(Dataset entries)
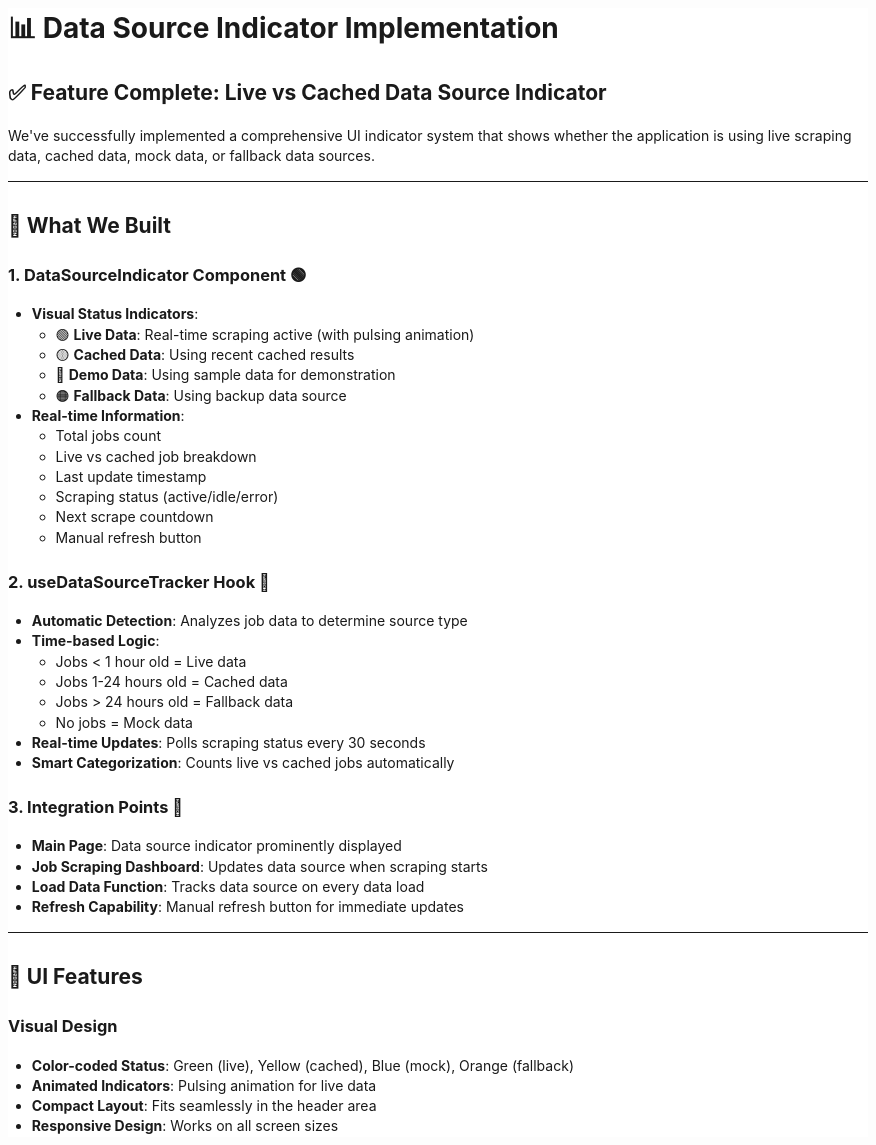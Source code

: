 # 📊 Data Source Indicator Implementation

## **✅ Feature Complete: Live vs Cached Data Source Indicator**

We've successfully implemented a comprehensive UI indicator system that shows whether the application is using live scraping data, cached data, mock data, or fallback data sources.

---

## **🎯 What We Built**

### **1. DataSourceIndicator Component** 🟢
- **Visual Status Indicators**: 
  - 🟢 **Live Data**: Real-time scraping active (with pulsing animation)
  - 🟡 **Cached Data**: Using recent cached results
  - 🔵 **Demo Data**: Using sample data for demonstration
  - 🟠 **Fallback Data**: Using backup data source
- **Real-time Information**:
  - Total jobs count
  - Live vs cached job breakdown
  - Last update timestamp
  - Scraping status (active/idle/error)
  - Next scrape countdown
  - Manual refresh button

### **2. useDataSourceTracker Hook** 🔄
- **Automatic Detection**: Analyzes job data to determine source type
- **Time-based Logic**: 
  - Jobs < 1 hour old = Live data
  - Jobs 1-24 hours old = Cached data
  - Jobs > 24 hours old = Fallback data
  - No jobs = Mock data
- **Real-time Updates**: Polls scraping status every 30 seconds
- **Smart Categorization**: Counts live vs cached jobs automatically

### **3. Integration Points** 🔗
- **Main Page**: Data source indicator prominently displayed
- **Job Scraping Dashboard**: Updates data source when scraping starts
- **Load Data Function**: Tracks data source on every data load
- **Refresh Capability**: Manual refresh button for immediate updates

---

## **🎨 UI Features**

### **Visual Design**
- **Color-coded Status**: Green (live), Yellow (cached), Blue (mock), Orange (fallback)
- **Animated Indicators**: Pulsing animation for live data
- **Compact Layout**: Fits seamlessly in the header area
- **Responsive Design**: Works on all screen sizes
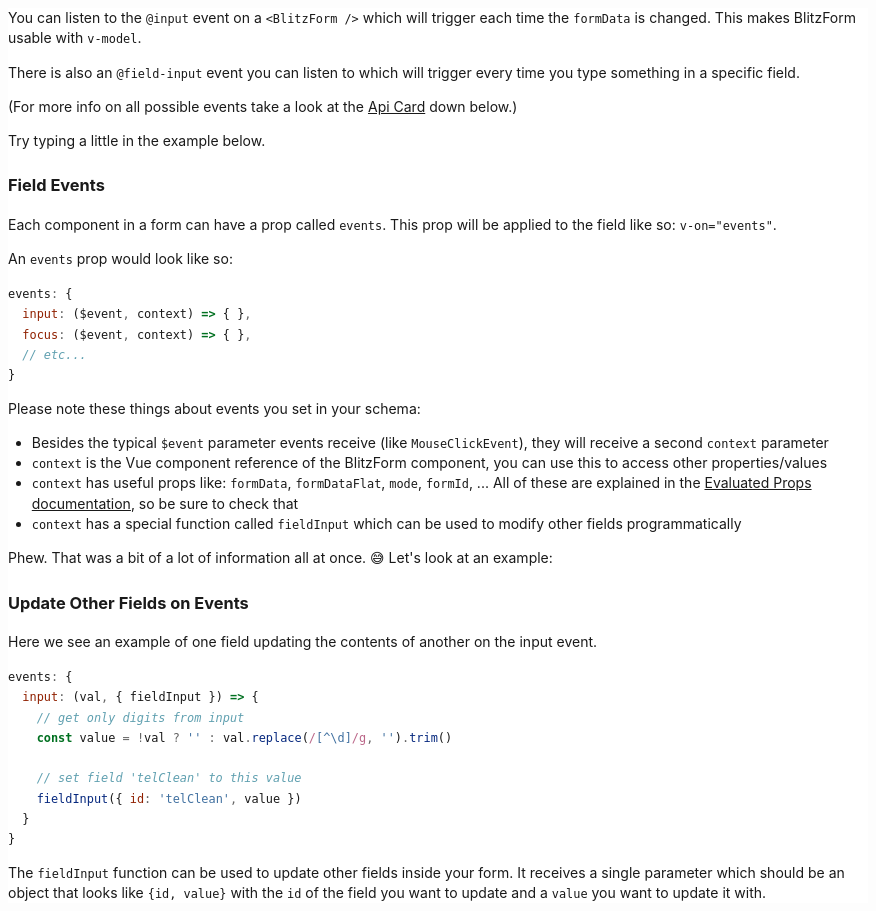 You can listen to the `@input` event on a `<BlitzForm />` which will trigger each time the `formData` is changed. This makes BlitzForm usable with `v-model`.

There is also an `@field-input` event you can listen to which will trigger every time you type something in a specific field.

(For more info on all possible events take a look at the [Api Card](#api-card) down below.)

Try typing a little in the example below.



### Field Events

Each component in a form can have a prop called `events`. This prop will be applied to the field like so: `v-on="events"`.

An `events` prop would look like so:

```js
events: {
  input: ($event, context) => { },
  focus: ($event, context) => { },
  // etc...
}
```

Please note these things about events you set in your schema:

- Besides the typical `$event` parameter events receive (like `MouseClickEvent`), they will receive a second `context` parameter
- `context` is the Vue component reference of the BlitzForm component, you can use this to access other properties/values
- `context` has useful props like: `formData`, `formDataFlat`, `mode`, `formId`, ... All of these are explained in the [Evaluated Props documentation](#evaluated-props), so be sure to check that
- `context` has a special function called `fieldInput` which can be used to modify other fields programmatically

Phew. That was a bit of a lot of information all at once. 😅 Let's look at an example:



### Update Other Fields on Events

Here we see an example of one field updating the contents of another on the input event.

```js
events: {
  input: (val, { fieldInput }) => {
    // get only digits from input
    const value = !val ? '' : val.replace(/[^\d]/g, '').trim()

    // set field 'telClean' to this value
    fieldInput({ id: 'telClean', value })
  }
}
```

The `fieldInput` function can be used to update other fields inside your form. It receives a single parameter which should be an object that looks like `{id, value}` with the `id` of the field you want to update and a `value` you want to update it with.
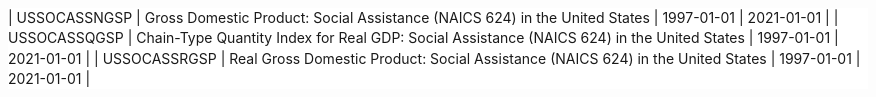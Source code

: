| USSOCASSNGSP         | Gross Domestic Product: Social Assistance (NAICS 624) in the United States                                                                                                                                                                   | 1997-01-01          | 2021-01-01        |
| USSOCASSQGSP         | Chain-Type Quantity Index for Real GDP: Social Assistance (NAICS 624) in the United States                                                                                                                                                   | 1997-01-01          | 2021-01-01        |
| USSOCASSRGSP         | Real Gross Domestic Product: Social Assistance (NAICS 624) in the United States                                                                                                                                                              | 1997-01-01          | 2021-01-01        |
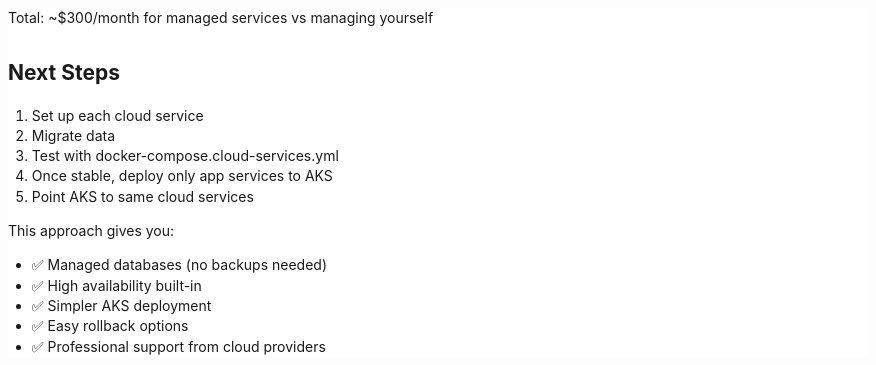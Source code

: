 Total: ~$300/month for managed services vs managing yourself

## Next Steps

1. Set up each cloud service
2. Migrate data
3. Test with docker-compose.cloud-services.yml
4. Once stable, deploy only app services to AKS
5. Point AKS to same cloud services

This approach gives you:
- ✅ Managed databases (no backups needed)
- ✅ High availability built-in
- ✅ Simpler AKS deployment
- ✅ Easy rollback options
- ✅ Professional support from cloud providers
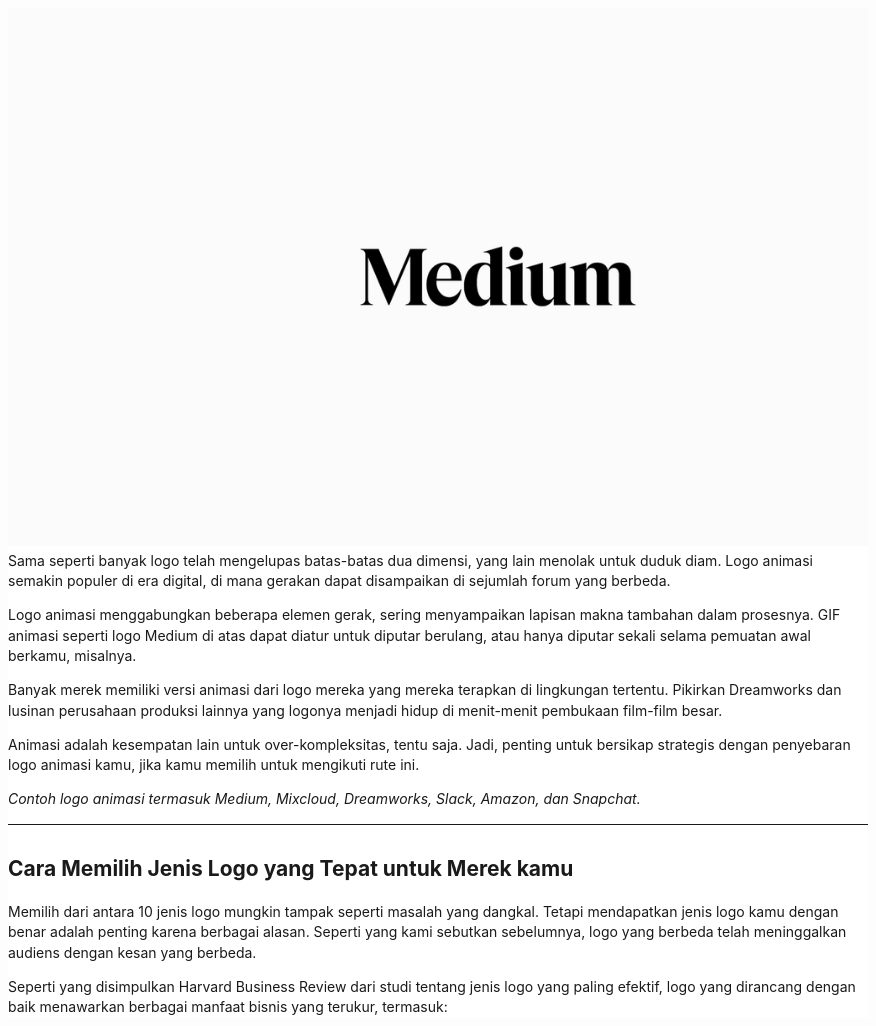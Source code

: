 ![Animated Logo](logo10.gif#center)
Sama seperti banyak logo telah mengelupas batas-batas dua dimensi, yang lain menolak untuk duduk diam. Logo animasi semakin populer di era digital, di mana gerakan dapat disampaikan di sejumlah forum yang berbeda.

Logo animasi menggabungkan beberapa elemen gerak, sering menyampaikan lapisan makna tambahan dalam prosesnya. GIF animasi seperti logo Medium di atas dapat diatur untuk diputar berulang, atau hanya diputar sekali selama pemuatan awal berkamu, misalnya.

Banyak merek memiliki versi animasi dari logo mereka yang mereka terapkan di lingkungan tertentu. Pikirkan Dreamworks dan lusinan perusahaan produksi lainnya yang logonya menjadi hidup di menit-menit pembukaan film-film besar.

Animasi adalah kesempatan lain untuk over-kompleksitas, tentu saja. Jadi, penting untuk bersikap strategis dengan penyebaran logo animasi kamu, jika kamu memilih untuk mengikuti rute ini.

_Contoh logo animasi termasuk Medium, Mixcloud, Dreamworks, Slack, Amazon, dan Snapchat._

---

## Cara Memilih Jenis Logo yang Tepat untuk Merek kamu
Memilih dari antara 10 jenis logo mungkin tampak seperti masalah yang dangkal. Tetapi mendapatkan jenis logo kamu dengan benar adalah penting karena berbagai alasan. Seperti yang kami sebutkan sebelumnya, logo yang berbeda telah meninggalkan audiens dengan kesan yang berbeda.

Seperti yang disimpulkan Harvard Business Review dari studi tentang jenis logo yang paling efektif, logo yang dirancang dengan baik menawarkan berbagai manfaat bisnis yang terukur, termasuk:
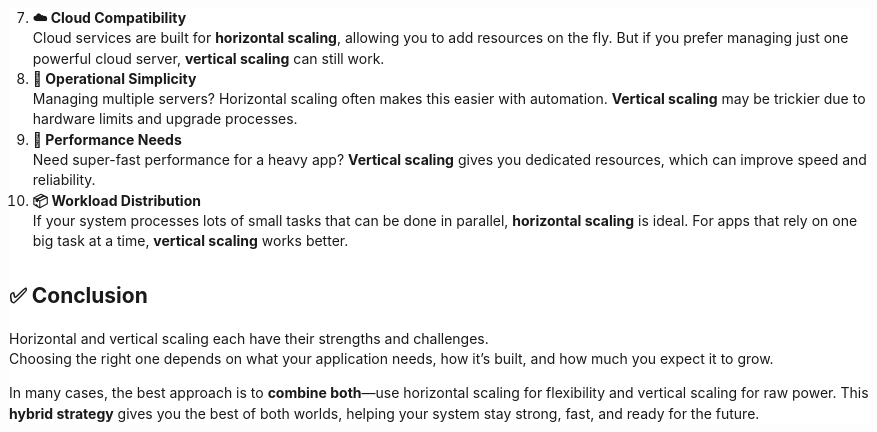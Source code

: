 7. **☁️ Cloud Compatibility**\
   Cloud services are built for **horizontal scaling**, allowing you to add resources on the fly. But if you prefer managing just one powerful cloud server, **vertical scaling** can still work.
8. **🔧 Operational Simplicity**\
   Managing multiple servers? Horizontal scaling often makes this easier with automation. **Vertical scaling** may be trickier due to hardware limits and upgrade processes.
9. **🚀 Performance Needs**\
   Need super-fast performance for a heavy app? **Vertical scaling** gives you dedicated resources, which can improve speed and reliability.
10. **📦 Workload Distribution**\
    If your system processes lots of small tasks that can be done in parallel, **horizontal scaling** is ideal. For apps that rely on one big task at a time, **vertical scaling** works better.

## ✅ **Conclusion**

Horizontal and vertical scaling each have their strengths and challenges.\
Choosing the right one depends on what your application needs, how it’s built, and how much you expect it to grow.

In many cases, the best approach is to **combine both**—use horizontal scaling for flexibility and vertical scaling for raw power. This **hybrid strategy** gives you the best of both worlds, helping your system stay strong, fast, and ready for the future.
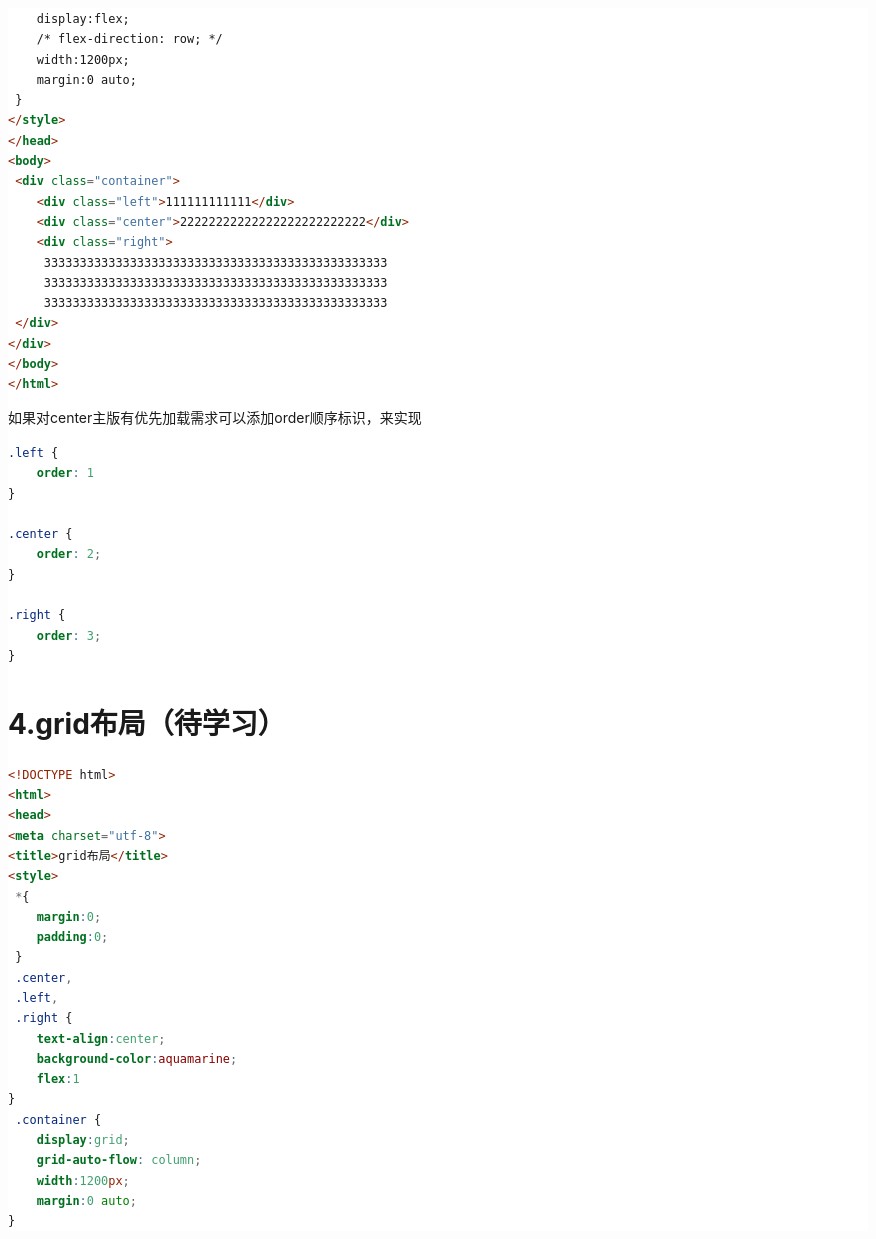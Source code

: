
 ```html
    display:flex;
    /* flex-direction: row; */
    width:1200px;
    margin:0 auto;
 }
</style>
</head>
<body>
 <div class="container">
    <div class="left">111111111111</div>
    <div class="center">22222222222222222222222222</div>
    <div class="right">
	 333333333333333333333333333333333333333333333333
	 333333333333333333333333333333333333333333333333
	 333333333333333333333333333333333333333333333333
 </div>
</div>
</body>
</html>
```

如果对center主版有优先加载需求可以添加order顺序标识，来实现

```css
.left {
    order: 1
}

.center {
    order: 2;
}

.right {
    order: 3;
}
```



# **4.grid布局（待学习）**

```html
<!DOCTYPE html>
<html>
<head>
<meta charset="utf-8">
<title>grid布局</title>
<style>   
 *{
    margin:0;
    padding:0;
 }
 .center,
 .left,
 .right {
    text-align:center;
    background-color:aquamarine;
    flex:1
}
 .container {
    display:grid;
    grid-auto-flow: column;
    width:1200px;
    margin:0 auto;
}
```
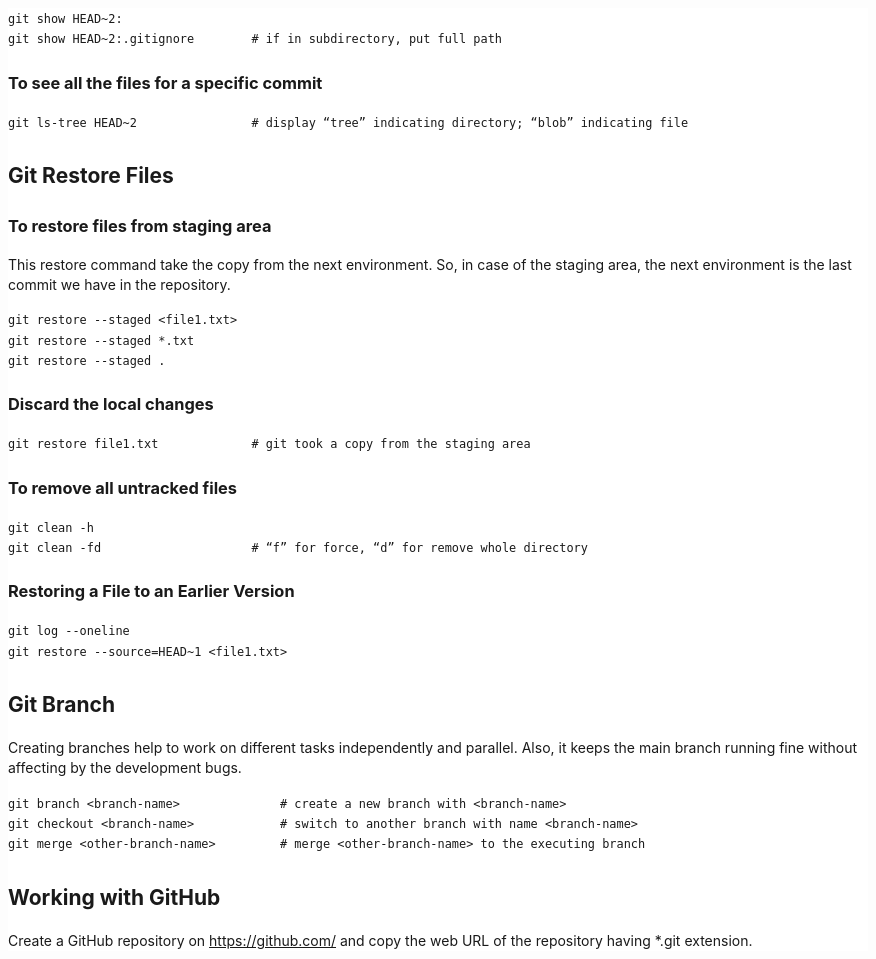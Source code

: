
   ```
  git show HEAD~2:
  git show HEAD~2:.gitignore        # if in subdirectory, put full path
  ```
  ### To see all the files for a specific commit

  ```
  git ls-tree HEAD~2                # display “tree” indicating directory; “blob” indicating file
  ```

  ## Git Restore Files
  
  ### To restore files from staging area

  This restore command take the copy from the next environment. So, in case of the staging area, the next environment is the last commit we have in the repository.

  ```
  git restore --staged <file1.txt>
  git restore --staged *.txt
  git restore --staged .
  ```
  ### Discard the local changes 

  ```
  git restore file1.txt             # git took a copy from the staging area 
  ```
  ### To remove all untracked files

  ```
  git clean -h
  git clean -fd                     # “f” for force, “d” for remove whole directory
  ```

  ### Restoring a File to an Earlier Version

  ```
  git log --oneline
  git restore --source=HEAD~1 <file1.txt>
  ```

  ##	Git Branch
  Creating branches help to work on different tasks independently and parallel. Also, it keeps the main branch running fine without affecting by the development bugs.

  ```
  git branch <branch-name>              # create a new branch with <branch-name>
  git checkout <branch-name>            # switch to another branch with name <branch-name>
  git merge <other-branch-name>         # merge <other-branch-name> to the executing branch
  ```


  ##	Working with GitHub
  Create a GitHub repository on https://github.com/ and copy the web URL of the repository having *.git extension.
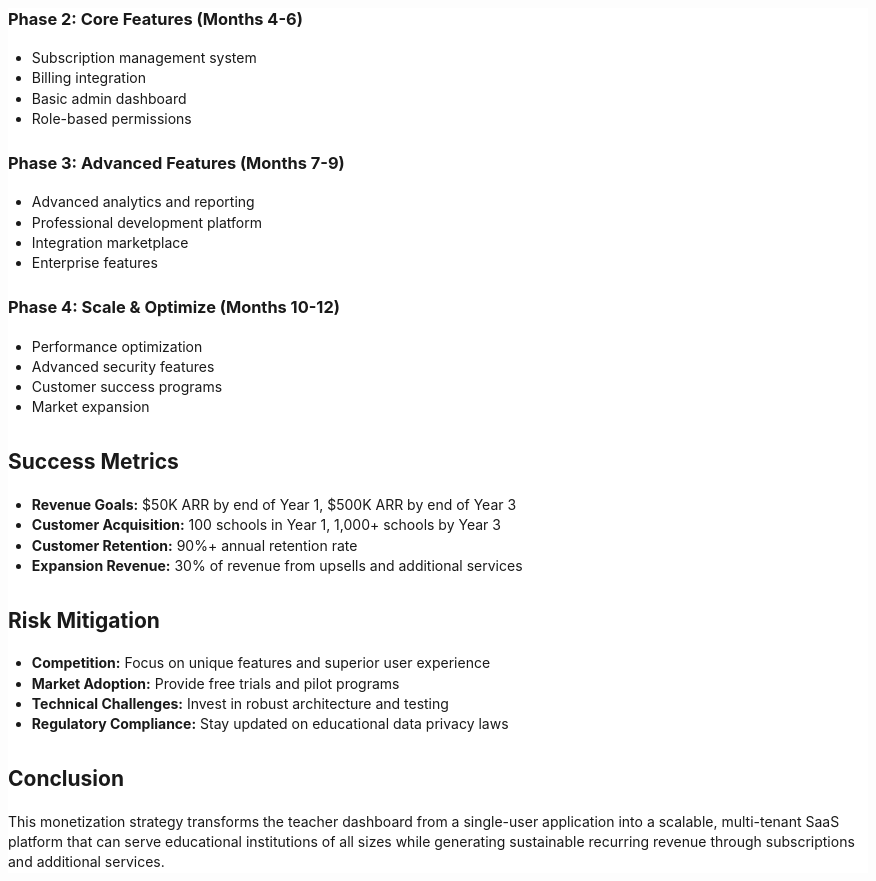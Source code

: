 ### Phase 2: Core Features (Months 4-6)
- Subscription management system
- Billing integration
- Basic admin dashboard
- Role-based permissions

### Phase 3: Advanced Features (Months 7-9)
- Advanced analytics and reporting
- Professional development platform
- Integration marketplace
- Enterprise features

### Phase 4: Scale & Optimize (Months 10-12)
- Performance optimization
- Advanced security features
- Customer success programs
- Market expansion

## Success Metrics
- **Revenue Goals:** $50K ARR by end of Year 1, $500K ARR by end of Year 3
- **Customer Acquisition:** 100 schools in Year 1, 1,000+ schools by Year 3
- **Customer Retention:** 90%+ annual retention rate
- **Expansion Revenue:** 30% of revenue from upsells and additional services

## Risk Mitigation
- **Competition:** Focus on unique features and superior user experience
- **Market Adoption:** Provide free trials and pilot programs
- **Technical Challenges:** Invest in robust architecture and testing
- **Regulatory Compliance:** Stay updated on educational data privacy laws

## Conclusion
This monetization strategy transforms the teacher dashboard from a single-user application into a scalable, multi-tenant SaaS platform that can serve educational institutions of all sizes while generating sustainable recurring revenue through subscriptions and additional services.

## [Work instructions]
Find and copy each line above holding "platform".

## [Exercise answer]
- Professional development platform
This monetization strategy transforms the teacher dashboard from a single-user application into a scalable, multi-tenant SaaS platform that can serve educational institutions of all sizes while generating sustainable recurring revenue through subscriptions and additional services.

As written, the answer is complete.